Keywords

1 Introduction

Vision is the most important way for humans to perceive the outside world. Common graph data sets generated in daily life, have laid an important data foundation for visual understanding methods of deep learning, such as Microsoft COCO [16], Pascal VOC [5], etc. The earth remote sensing data set represented by DOTA [24] and the autonomous driving data set represented by KITTI [7] have greatly promoted the development of perception algorithms in related fields.

The full markup tools represented by LabelMe [22] have been widely used in object detection, semantic segmentation, instance segmentation and other visual understanding tasks of data marking. The marked data makes it possible to establish a differential relationship between data and tags, and also provides a basis for the evaluation of algorithms on large-scale data.

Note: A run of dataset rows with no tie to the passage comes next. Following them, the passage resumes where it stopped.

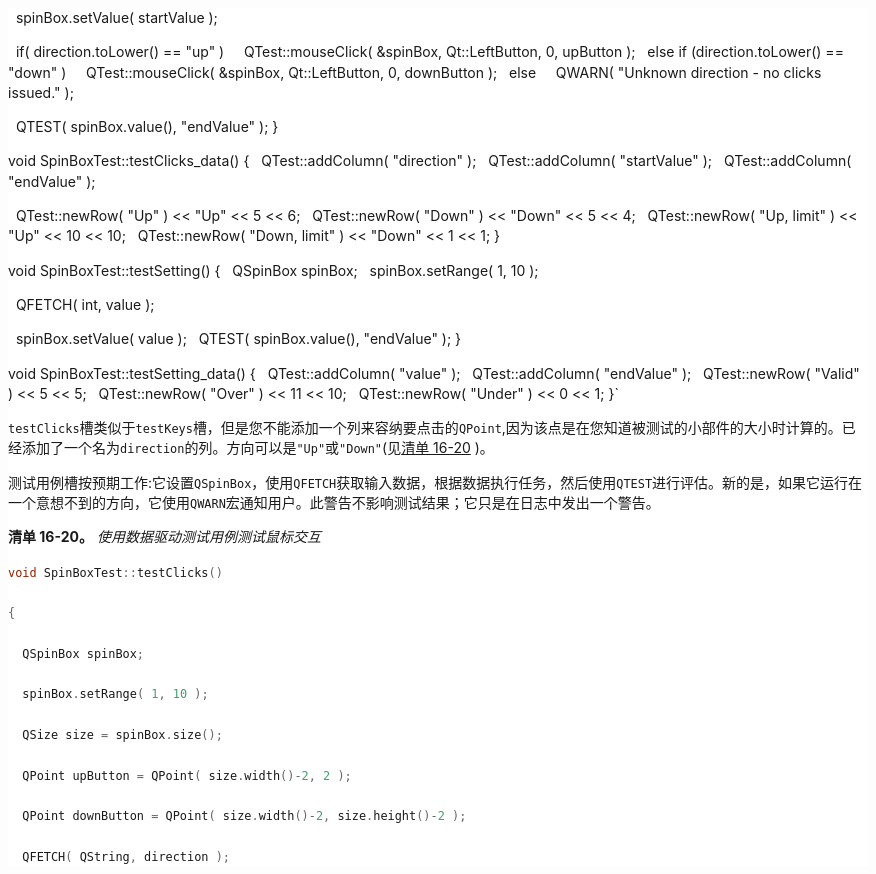   spinBox.setValue( startValue );

  if( direction.toLower() == "up" )
    QTest::mouseClick( &spinBox, Qt::LeftButton, 0, upButton );
  else if (direction.toLower() == "down" )
    QTest::mouseClick( &spinBox, Qt::LeftButton, 0, downButton );
  else
    QWARN( "Unknown direction - no clicks issued." );

  QTEST( spinBox.value(), "endValue" );
}

void SpinBoxTest::testClicks_data()
{
  QTest::addColumn<QString>( "direction" );
  QTest::addColumn<int>( "startValue" );
  QTest::addColumn<int>( "endValue" );

  QTest::newRow( "Up" ) << "Up" << 5 << 6;
  QTest::newRow( "Down" ) << "Down" << 5 << 4;
  QTest::newRow( "Up, limit" ) << "Up" << 10 << 10;
  QTest::newRow( "Down, limit" ) << "Down" << 1 << 1;
}

void SpinBoxTest::testSetting()
{
  QSpinBox spinBox;
  spinBox.setRange( 1, 10 );

  QFETCH( int, value );

  spinBox.setValue( value );
  QTEST( spinBox.value(), "endValue" );
}

void SpinBoxTest::testSetting_data()
{
  QTest::addColumn<int>( "value" );
  QTest::addColumn<int>( "endValue" );
  QTest::newRow( "Valid" ) << 5 << 5;
  QTest::newRow( "Over" ) << 11 << 10;
  QTest::newRow( "Under" ) << 0 << 1;
}`

`testClicks`槽类似于`testKeys`槽，但是您不能添加一个列来容纳要点击的`QPoint`,因为该点是在您知道被测试的小部件的大小时计算的。已经添加了一个名为`direction`的列。方向可以是`"Up"`或`"Down"`(见[清单 16-20](#testing_mouse_interaction_using_a_data-d) )。

测试用例槽按预期工作:它设置`QSpinBox`，使用`QFETCH`获取输入数据，根据数据执行任务，然后使用`QTEST`进行评估。新的是，如果它运行在一个意想不到的方向，它使用`QWARN`宏通知用户。此警告不影响测试结果；它只是在日志中发出一个警告。

**清单 16-20。** *使用数据驱动测试用例测试鼠标交互*

```cpp
void SpinBoxTest::testClicks()

{

  QSpinBox spinBox;

  spinBox.setRange( 1, 10 );

  QSize size = spinBox.size();

  QPoint upButton = QPoint( size.width()-2, 2 );

  QPoint downButton = QPoint( size.width()-2, size.height()-2 );

  QFETCH( QString, direction );

```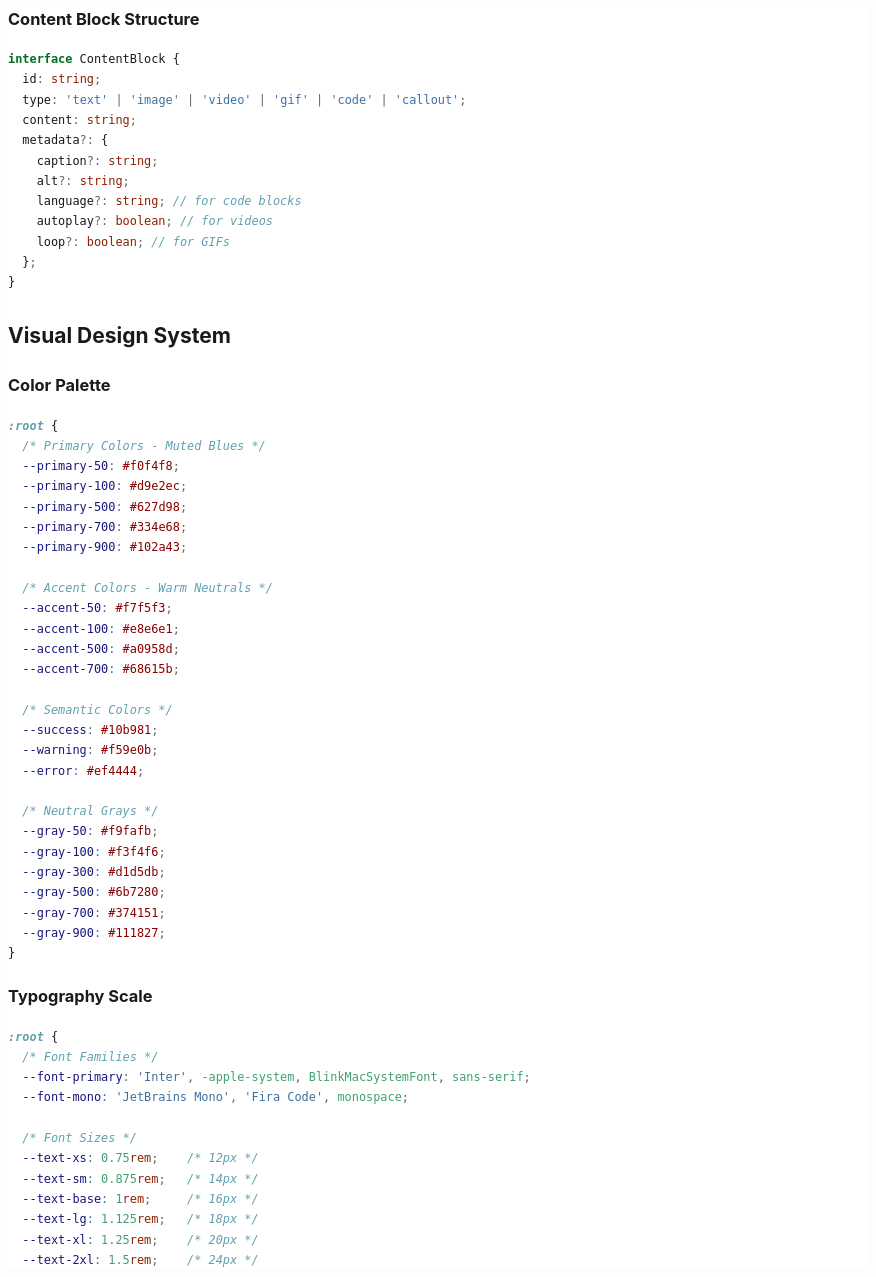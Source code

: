 ### Content Block Structure
```typescript
interface ContentBlock {
  id: string;
  type: 'text' | 'image' | 'video' | 'gif' | 'code' | 'callout';
  content: string;
  metadata?: {
    caption?: string;
    alt?: string;
    language?: string; // for code blocks
    autoplay?: boolean; // for videos
    loop?: boolean; // for GIFs
  };
}
```

## Visual Design System

### Color Palette
```css
:root {
  /* Primary Colors - Muted Blues */
  --primary-50: #f0f4f8;
  --primary-100: #d9e2ec;
  --primary-500: #627d98;
  --primary-700: #334e68;
  --primary-900: #102a43;
  
  /* Accent Colors - Warm Neutrals */
  --accent-50: #f7f5f3;
  --accent-100: #e8e6e1;
  --accent-500: #a0958d;
  --accent-700: #68615b;
  
  /* Semantic Colors */
  --success: #10b981;
  --warning: #f59e0b;
  --error: #ef4444;
  
  /* Neutral Grays */
  --gray-50: #f9fafb;
  --gray-100: #f3f4f6;
  --gray-300: #d1d5db;
  --gray-500: #6b7280;
  --gray-700: #374151;
  --gray-900: #111827;
}
```

### Typography Scale
```css
:root {
  /* Font Families */
  --font-primary: 'Inter', -apple-system, BlinkMacSystemFont, sans-serif;
  --font-mono: 'JetBrains Mono', 'Fira Code', monospace;
  
  /* Font Sizes */
  --text-xs: 0.75rem;    /* 12px */
  --text-sm: 0.875rem;   /* 14px */
  --text-base: 1rem;     /* 16px */
  --text-lg: 1.125rem;   /* 18px */
  --text-xl: 1.25rem;    /* 20px */
  --text-2xl: 1.5rem;    /* 24px */
```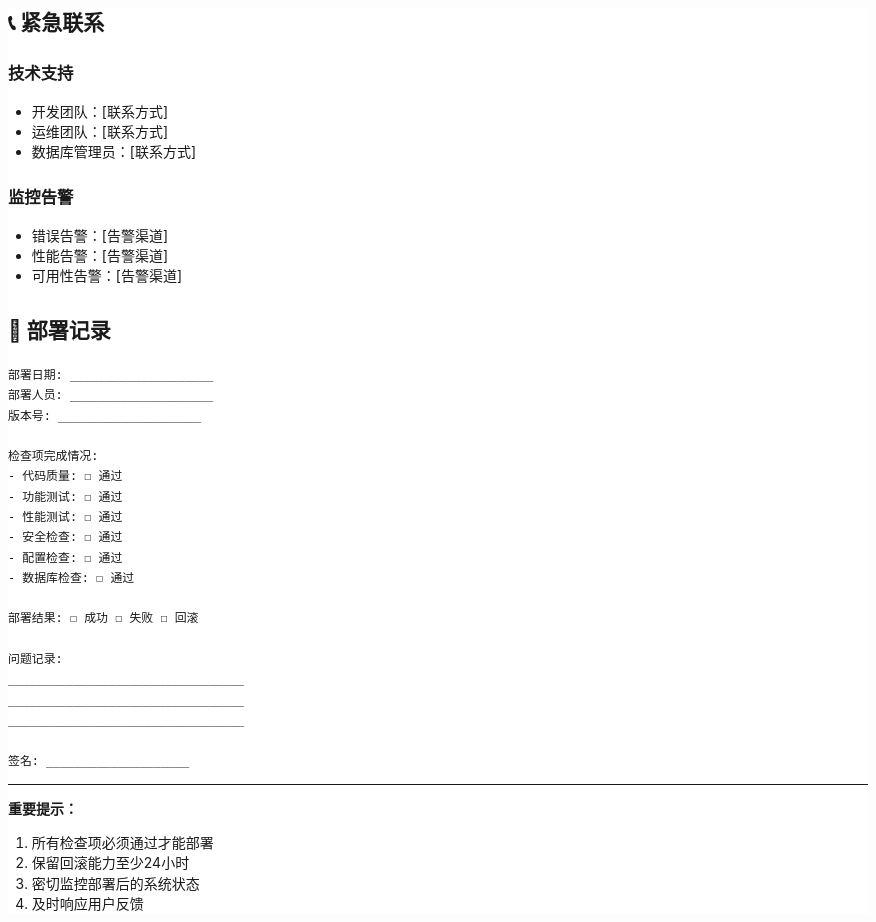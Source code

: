 ## 📞 紧急联系

### 技术支持
- 开发团队：[联系方式]
- 运维团队：[联系方式]
- 数据库管理员：[联系方式]

### 监控告警
- 错误告警：[告警渠道]
- 性能告警：[告警渠道]
- 可用性告警：[告警渠道]

## 📝 部署记录

```
部署日期: ____________________
部署人员: ____________________
版本号: ____________________

检查项完成情况:
- 代码质量: ☐ 通过
- 功能测试: ☐ 通过
- 性能测试: ☐ 通过
- 安全检查: ☐ 通过
- 配置检查: ☐ 通过
- 数据库检查: ☐ 通过

部署结果: ☐ 成功 ☐ 失败 ☐ 回滚

问题记录:
_________________________________
_________________________________
_________________________________

签名: ____________________
```

---

**重要提示：**
1. 所有检查项必须通过才能部署
2. 保留回滚能力至少24小时
3. 密切监控部署后的系统状态
4. 及时响应用户反馈
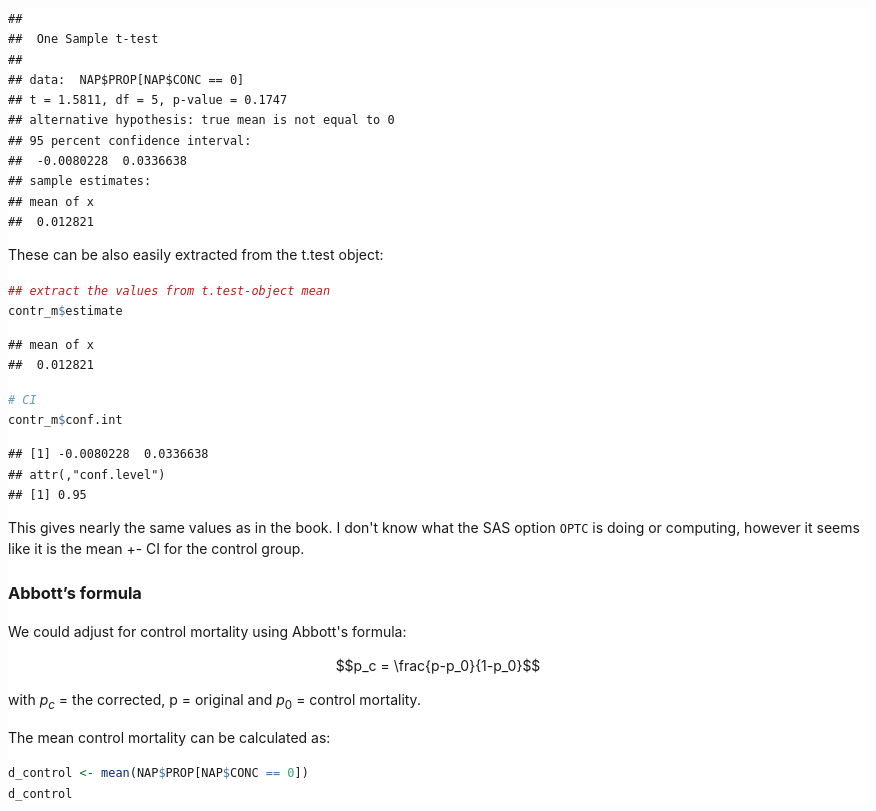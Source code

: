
 ```
## 
## 	One Sample t-test
## 
## data:  NAP$PROP[NAP$CONC == 0] 
## t = 1.5811, df = 5, p-value = 0.1747
## alternative hypothesis: true mean is not equal to 0 
## 95 percent confidence interval:
##  -0.0080228  0.0336638 
## sample estimates:
## mean of x 
##  0.012821
```


These can be also easily extracted from the t.test object:


```r
## extract the values from t.test-object mean
contr_m$estimate

```

```
## mean of x 
##  0.012821
```

```r
# CI
contr_m$conf.int

```

```
## [1] -0.0080228  0.0336638
## attr(,"conf.level")
## [1] 0.95
```


This gives nearly the same values as in the book. I don't know what the SAS option `OPTC` is doing or computing, however it seems like it is the mean +- CI for the control group.


### Abbott’s formula

We could adjust for control mortality using Abbott's formula:

$$p_c = \frac{p-p_0}{1-p_0}$$

with $p_c$ = the corrected, p = original and $p_0$ = control mortality.

The mean control mortality can be calculated as:

```r
d_control <- mean(NAP$PROP[NAP$CONC == 0])
d_control

```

The full mark method is a method of marking all object areas in an image from scratch. Namely, simply enter a picture and mark it with tools like LabelMe. However, the full markup method is very redundant for large-scale data.

Take VOC as an example. For the detection task, there are 11540 pictures and 27,450 objects belonging to 20 categories. There are less than \(1024 \times 1024\) pixels for each image and less than 12100567040 pixels for the entire dataset. However, for the DOM-7M dataset of Chang’E-2 [1], there are 844 sub-frames, each sub-frame has \(29055 \times 29005\) pixels, with a total of 712498913100 pixels, which is greater than 59 times of VOC. It means that the labeling of lunar data is very costly (Fig. 1).

Fig. 1.
figure 1

(a) and (d) are original image of VOC, (c) and (f) proposal from the auxiliary method, (b) and (e) are ground truth.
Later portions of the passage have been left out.